____ Data records

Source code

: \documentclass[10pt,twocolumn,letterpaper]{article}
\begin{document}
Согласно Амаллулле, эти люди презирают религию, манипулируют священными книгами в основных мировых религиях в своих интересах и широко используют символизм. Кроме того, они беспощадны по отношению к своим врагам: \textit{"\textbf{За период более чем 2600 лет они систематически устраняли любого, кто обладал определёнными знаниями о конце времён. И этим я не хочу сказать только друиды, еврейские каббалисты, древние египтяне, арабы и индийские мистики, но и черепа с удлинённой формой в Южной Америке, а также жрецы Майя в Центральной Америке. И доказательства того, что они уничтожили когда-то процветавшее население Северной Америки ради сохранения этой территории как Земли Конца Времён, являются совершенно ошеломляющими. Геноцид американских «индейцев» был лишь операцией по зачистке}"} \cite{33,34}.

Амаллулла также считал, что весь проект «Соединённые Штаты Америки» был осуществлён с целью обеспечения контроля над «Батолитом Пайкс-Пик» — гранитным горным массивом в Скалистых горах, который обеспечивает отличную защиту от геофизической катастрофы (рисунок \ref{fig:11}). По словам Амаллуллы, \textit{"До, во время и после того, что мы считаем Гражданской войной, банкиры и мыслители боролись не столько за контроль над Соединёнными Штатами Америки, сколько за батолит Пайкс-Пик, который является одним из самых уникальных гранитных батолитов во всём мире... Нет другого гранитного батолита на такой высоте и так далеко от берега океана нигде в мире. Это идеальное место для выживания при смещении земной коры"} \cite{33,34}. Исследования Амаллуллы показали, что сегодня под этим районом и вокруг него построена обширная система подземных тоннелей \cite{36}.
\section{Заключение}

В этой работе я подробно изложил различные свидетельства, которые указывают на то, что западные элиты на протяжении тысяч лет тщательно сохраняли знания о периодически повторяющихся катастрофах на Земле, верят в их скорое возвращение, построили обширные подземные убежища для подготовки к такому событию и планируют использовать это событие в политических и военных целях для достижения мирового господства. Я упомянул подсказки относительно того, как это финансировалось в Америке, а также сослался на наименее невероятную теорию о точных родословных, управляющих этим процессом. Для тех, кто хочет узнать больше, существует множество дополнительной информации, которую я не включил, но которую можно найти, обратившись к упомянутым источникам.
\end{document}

________

Restate the records word for word, keeping every line.

Source code

: \documentclass[10pt,twocolumn,letterpaper]{article}
\begin{document}
Согласно Амаллулле, эти люди презирают религию, манипулируют священными книгами в основных мировых религиях в своих интересах и широко используют символизм. Кроме того, они беспощадны по отношению к своим врагам: \textit{"\textbf{За период более чем 2600 лет они систематически устраняли любого, кто обладал определёнными знаниями о конце времён. И этим я не хочу сказать только друиды, еврейские каббалисты, древние египтяне, арабы и индийские мистики, но и черепа с удлинённой формой в Южной Америке, а также жрецы Майя в Центральной Америке. И доказательства того, что они уничтожили когда-то процветавшее население Северной Америки ради сохранения этой территории как Земли Конца Времён, являются совершенно ошеломляющими. Геноцид американских «индейцев» был лишь операцией по зачистке}"} \cite{33,34}.

Амаллулла также считал, что весь проект «Соединённые Штаты Америки» был осуществлён с целью обеспечения контроля над «Батолитом Пайкс-Пик» — гранитным горным массивом в Скалистых горах, который обеспечивает отличную защиту от геофизической катастрофы (рисунок \ref{fig:11}). По словам Амаллуллы, \textit{"До, во время и после того, что мы считаем Гражданской войной, банкиры и мыслители боролись не столько за контроль над Соединёнными Штатами Америки, сколько за батолит Пайкс-Пик, который является одним из самых уникальных гранитных батолитов во всём мире... Нет другого гранитного батолита на такой высоте и так далеко от берега океана нигде в мире. Это идеальное место для выживания при смещении земной коры"} \cite{33,34}. Исследования Амаллуллы показали, что сегодня под этим районом и вокруг него построена обширная система подземных тоннелей \cite{36}.
\section{Заключение}

В этой работе я подробно изложил различные свидетельства, которые указывают на то, что западные элиты на протяжении тысяч лет тщательно сохраняли знания о периодически повторяющихся катастрофах на Земле, верят в их скорое возвращение, построили обширные подземные убежища для подготовки к такому событию и планируют использовать это событие в политических и военных целях для достижения мирового господства. Я упомянул подсказки относительно того, как это финансировалось в Америке, а также сослался на наименее невероятную теорию о точных родословных, управляющих этим процессом. Для тех, кто хочет узнать больше, существует множество дополнительной информации, которую я не включил, но которую можно найти, обратившись к упомянутым источникам.
\end{document}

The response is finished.